I will blog a lot more about the decision in Freedom From Religion Foundation, Inc. v. Lew, (W.D. WI Nov. 22, 2013), which declared Section 107(2) of the Internal Revenue Code an unconstitutional establishment of religion. But here are four points lost in much of the coverage I am reading:
Housing Allowance isn’t limited to ministers.
Section 107(2) is a specific application of a broader, secular rule. If any employer provides or pays an employee to obtain a required housing arrangement, there is a long history of excluding it from income. The “convenience of the employer” doctrine developed inside the IRS around 1919, and evolved through many court decisions, statutes, and regulations.
Importantly, Congress first acted so that ministers would be treated like everyone else. Under an early IRS ruling, ministers are “self-employed” for tax purposes, and must pay higher taxes; Congress spoke in 1921 to make sure that ministers were treated as employees of their churches under housing rules, just like the employees of secular businesses. When Congress adopted Section 107(2) in 1954, it was to make sure that Ministers were treated largely like secular employees.

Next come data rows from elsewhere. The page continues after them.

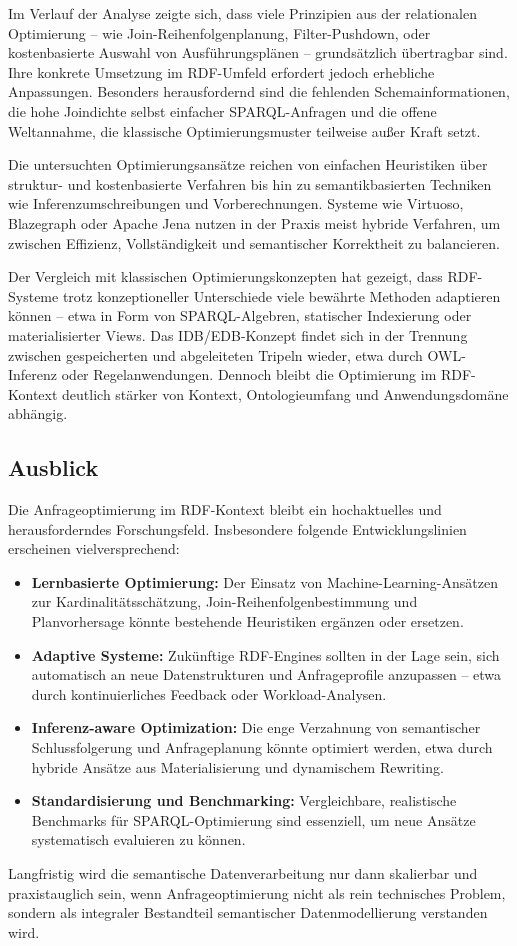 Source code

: \documentclass[12pt]{article}
\begin{document}
Im Verlauf der Analyse zeigte sich, dass viele Prinzipien aus der relationalen Optimierung – wie Join-Reihenfolgenplanung, Filter-Pushdown, oder kostenbasierte Auswahl von Ausführungsplänen – grundsätzlich übertragbar sind. Ihre konkrete Umsetzung im RDF-Umfeld erfordert jedoch erhebliche Anpassungen. Besonders herausfordernd sind die fehlenden Schemainformationen, die hohe Joindichte selbst einfacher SPARQL-Anfragen und die offene Weltannahme, die klassische Optimierungsmuster teilweise außer Kraft setzt.

Die untersuchten Optimierungsansätze reichen von einfachen Heuristiken über struktur- und kostenbasierte Verfahren bis hin zu semantikbasierten Techniken wie Inferenzumschreibungen und Vorberechnungen. Systeme wie Virtuoso, Blazegraph oder Apache Jena nutzen in der Praxis meist hybride Verfahren, um zwischen Effizienz, Vollständigkeit und semantischer Korrektheit zu balancieren.

Der Vergleich mit klassischen Optimierungskonzepten hat gezeigt, dass RDF-Systeme trotz konzeptioneller Unterschiede viele bewährte Methoden adaptieren können – etwa in Form von SPARQL-Algebren, statischer Indexierung oder materialisierter Views. Das IDB/EDB-Konzept findet sich in der Trennung zwischen gespeicherten und abgeleiteten Tripeln wieder, etwa durch OWL-Inferenz oder Regelanwendungen. Dennoch bleibt die Optimierung im RDF-Kontext deutlich stärker von Kontext, Ontologieumfang und Anwendungsdomäne abhängig.

\subsection*{Ausblick}

Die Anfrageoptimierung im RDF-Kontext bleibt ein hochaktuelles und herausforderndes Forschungsfeld. Insbesondere folgende Entwicklungslinien erscheinen vielversprechend:

\begin{itemize}
    \item \textbf{Lernbasierte Optimierung:} Der Einsatz von Machine-Learning-Ansätzen zur Kardinalitätsschätzung, Join-Reihenfolgenbestimmung und Planvorhersage könnte bestehende Heuristiken ergänzen oder ersetzen.
    
    \item \textbf{Adaptive Systeme:} Zukünftige RDF-Engines sollten in der Lage sein, sich automatisch an neue Datenstrukturen und Anfrageprofile anzupassen – etwa durch kontinuierliches Feedback oder Workload-Analysen.
    
    \item \textbf{Inferenz-aware Optimization:} Die enge Verzahnung von semantischer Schlussfolgerung und Anfrageplanung könnte optimiert werden, etwa durch hybride Ansätze aus Materialisierung und dynamischem Rewriting.
    
    \item \textbf{Standardisierung und Benchmarking:} Vergleichbare, realistische Benchmarks für SPARQL-Optimierung sind essenziell, um neue Ansätze systematisch evaluieren zu können.
\end{itemize}

Langfristig wird die semantische Datenverarbeitung nur dann skalierbar und praxistauglich sein, wenn Anfrageoptimierung nicht als rein technisches Problem, sondern als integraler Bestandteil semantischer Datenmodellierung verstanden wird.


\printbibliography
\end{document}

Today, Section 119 lays out a general rule about employer-paid or provided housing. Sections 107(1), 107(2), 134 and 911 lay out specific rules for parsonages, ministerial Housing Allowance, military housing, and foreign housing, respectively. The entire area is more restricted than it was in 1954. But the concept of Housing Allowance has a secular origin; it isn’t a unique break for religious people.
A good overview of this history is in a note by Martha Legg, Excluding Parsonages from Taxation: Declaring a Victor in the Duel Between Caesar and the First Amendment, 10 Georgetown J.Law & Pub. Policy 269 (2012).
Housing Allowance isn’t a deduction or give away.
Housing Allowance excludes from gross income; it is not a ‘deduction’ or a ‘handout.’ What’s the difference? Congress uses deductions to favor particular expenses from an individual’s income, like the home mortgage interest deduction.
But the “convenience of the employer” rules do not “deduct” from income; they confirm that the employee never had any real income to spend, apart from the employer’s requirements. The “Allowance” is an expense of the church, made for the church’s business reasons. There’s no reason to tax that expense like an increase in a minister’s personal wealth.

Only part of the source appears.